ENTRIES PROVIDED
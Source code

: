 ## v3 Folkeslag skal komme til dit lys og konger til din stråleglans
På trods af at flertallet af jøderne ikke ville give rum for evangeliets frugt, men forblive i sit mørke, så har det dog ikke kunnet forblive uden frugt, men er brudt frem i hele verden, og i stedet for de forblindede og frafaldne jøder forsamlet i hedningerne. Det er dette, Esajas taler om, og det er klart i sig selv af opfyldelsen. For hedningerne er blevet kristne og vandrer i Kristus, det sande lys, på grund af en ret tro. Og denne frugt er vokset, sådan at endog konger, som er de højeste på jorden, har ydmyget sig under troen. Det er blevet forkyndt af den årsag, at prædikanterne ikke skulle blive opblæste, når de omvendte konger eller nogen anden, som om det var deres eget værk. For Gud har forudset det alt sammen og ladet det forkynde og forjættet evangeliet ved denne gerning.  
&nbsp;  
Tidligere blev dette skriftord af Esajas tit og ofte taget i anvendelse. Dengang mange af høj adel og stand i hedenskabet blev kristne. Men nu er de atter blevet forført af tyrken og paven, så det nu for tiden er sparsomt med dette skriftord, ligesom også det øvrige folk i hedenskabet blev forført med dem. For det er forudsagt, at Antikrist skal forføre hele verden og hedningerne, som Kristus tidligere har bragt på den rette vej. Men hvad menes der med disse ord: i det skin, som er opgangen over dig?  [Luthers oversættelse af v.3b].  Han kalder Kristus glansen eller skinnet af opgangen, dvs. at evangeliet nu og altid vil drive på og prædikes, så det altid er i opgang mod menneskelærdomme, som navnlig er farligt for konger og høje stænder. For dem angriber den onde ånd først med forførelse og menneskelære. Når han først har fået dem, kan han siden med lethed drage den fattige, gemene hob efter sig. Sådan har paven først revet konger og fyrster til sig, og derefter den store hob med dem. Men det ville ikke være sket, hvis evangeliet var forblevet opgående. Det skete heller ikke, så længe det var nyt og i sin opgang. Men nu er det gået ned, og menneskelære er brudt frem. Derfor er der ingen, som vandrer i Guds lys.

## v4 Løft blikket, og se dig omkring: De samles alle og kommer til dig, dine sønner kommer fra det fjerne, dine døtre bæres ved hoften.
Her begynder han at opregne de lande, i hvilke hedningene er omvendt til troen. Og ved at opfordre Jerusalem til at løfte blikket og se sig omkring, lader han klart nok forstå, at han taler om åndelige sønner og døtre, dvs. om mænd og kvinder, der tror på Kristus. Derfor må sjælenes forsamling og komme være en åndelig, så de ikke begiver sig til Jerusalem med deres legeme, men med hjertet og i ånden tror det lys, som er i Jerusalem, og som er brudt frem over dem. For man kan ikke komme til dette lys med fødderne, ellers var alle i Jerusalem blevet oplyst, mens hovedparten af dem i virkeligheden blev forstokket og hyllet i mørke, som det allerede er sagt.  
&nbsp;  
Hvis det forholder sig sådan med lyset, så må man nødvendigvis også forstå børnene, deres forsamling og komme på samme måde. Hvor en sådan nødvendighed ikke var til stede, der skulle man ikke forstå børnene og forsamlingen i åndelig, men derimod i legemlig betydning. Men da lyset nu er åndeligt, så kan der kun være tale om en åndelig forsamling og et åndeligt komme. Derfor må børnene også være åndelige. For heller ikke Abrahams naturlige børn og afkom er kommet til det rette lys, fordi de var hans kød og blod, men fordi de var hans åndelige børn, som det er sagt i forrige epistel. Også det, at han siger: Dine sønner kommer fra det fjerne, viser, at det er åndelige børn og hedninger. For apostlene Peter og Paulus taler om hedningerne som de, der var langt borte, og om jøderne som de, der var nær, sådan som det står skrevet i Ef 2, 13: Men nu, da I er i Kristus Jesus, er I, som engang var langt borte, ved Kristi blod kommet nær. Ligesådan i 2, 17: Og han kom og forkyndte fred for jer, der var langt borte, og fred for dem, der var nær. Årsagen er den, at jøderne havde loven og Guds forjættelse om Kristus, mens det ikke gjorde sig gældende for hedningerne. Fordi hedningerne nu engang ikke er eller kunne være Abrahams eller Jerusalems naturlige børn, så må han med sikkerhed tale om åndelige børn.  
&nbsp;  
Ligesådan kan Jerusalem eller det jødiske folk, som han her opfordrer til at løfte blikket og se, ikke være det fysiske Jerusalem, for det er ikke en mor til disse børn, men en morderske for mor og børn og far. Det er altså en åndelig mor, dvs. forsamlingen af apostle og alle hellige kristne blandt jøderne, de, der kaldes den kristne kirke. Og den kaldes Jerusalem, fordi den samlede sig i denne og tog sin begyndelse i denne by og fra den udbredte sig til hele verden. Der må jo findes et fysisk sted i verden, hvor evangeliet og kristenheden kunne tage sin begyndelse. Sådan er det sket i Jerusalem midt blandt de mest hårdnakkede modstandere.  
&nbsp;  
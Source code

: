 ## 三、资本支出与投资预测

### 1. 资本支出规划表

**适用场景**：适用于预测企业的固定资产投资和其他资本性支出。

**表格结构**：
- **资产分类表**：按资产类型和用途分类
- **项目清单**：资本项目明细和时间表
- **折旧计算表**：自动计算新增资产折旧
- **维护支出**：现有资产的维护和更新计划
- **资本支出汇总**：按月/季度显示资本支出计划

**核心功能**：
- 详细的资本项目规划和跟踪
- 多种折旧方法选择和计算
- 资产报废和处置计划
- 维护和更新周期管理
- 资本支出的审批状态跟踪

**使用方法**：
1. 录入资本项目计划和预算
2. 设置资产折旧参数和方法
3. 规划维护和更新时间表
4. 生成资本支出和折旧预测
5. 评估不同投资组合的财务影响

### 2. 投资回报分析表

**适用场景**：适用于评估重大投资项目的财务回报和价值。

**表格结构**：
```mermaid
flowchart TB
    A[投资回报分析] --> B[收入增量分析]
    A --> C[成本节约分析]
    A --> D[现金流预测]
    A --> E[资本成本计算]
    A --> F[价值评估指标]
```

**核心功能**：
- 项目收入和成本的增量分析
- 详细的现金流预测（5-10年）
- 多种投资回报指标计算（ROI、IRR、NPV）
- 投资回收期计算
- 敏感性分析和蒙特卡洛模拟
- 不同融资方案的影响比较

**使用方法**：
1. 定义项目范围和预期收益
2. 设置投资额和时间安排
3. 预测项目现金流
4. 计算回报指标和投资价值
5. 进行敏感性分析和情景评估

EXERCISE PROMPT
Output exactly the lines from the one holding "- **资本支出汇总**：按月/季度显示资本支出计划" to the end of the material above, with both ends included.

ANSWER SECTION
- **资本支出汇总**：按月/季度显示资本支出计划

**核心功能**：
- 详细的资本项目规划和跟踪
- 多种折旧方法选择和计算
- 资产报废和处置计划
- 维护和更新周期管理
- 资本支出的审批状态跟踪

**使用方法**：
1. 录入资本项目计划和预算
2. 设置资产折旧参数和方法
3. 规划维护和更新时间表
4. 生成资本支出和折旧预测
5. 评估不同投资组合的财务影响

### 2. 投资回报分析表

**适用场景**：适用于评估重大投资项目的财务回报和价值。

**表格结构**：
```mermaid
flowchart TB
    A[投资回报分析] --> B[收入增量分析]
    A --> C[成本节约分析]
    A --> D[现金流预测]
    A --> E[资本成本计算]
    A --> F[价值评估指标]
```

**核心功能**：
- 项目收入和成本的增量分析
- 详细的现金流预测（5-10年）
- 多种投资回报指标计算（ROI、IRR、NPV）
- 投资回收期计算
- 敏感性分析和蒙特卡洛模拟
- 不同融资方案的影响比较

**使用方法**：
1. 定义项目范围和预期收益
2. 设置投资额和时间安排
3. 预测项目现金流
4. 计算回报指标和投资价值
5. 进行敏感性分析和情景评估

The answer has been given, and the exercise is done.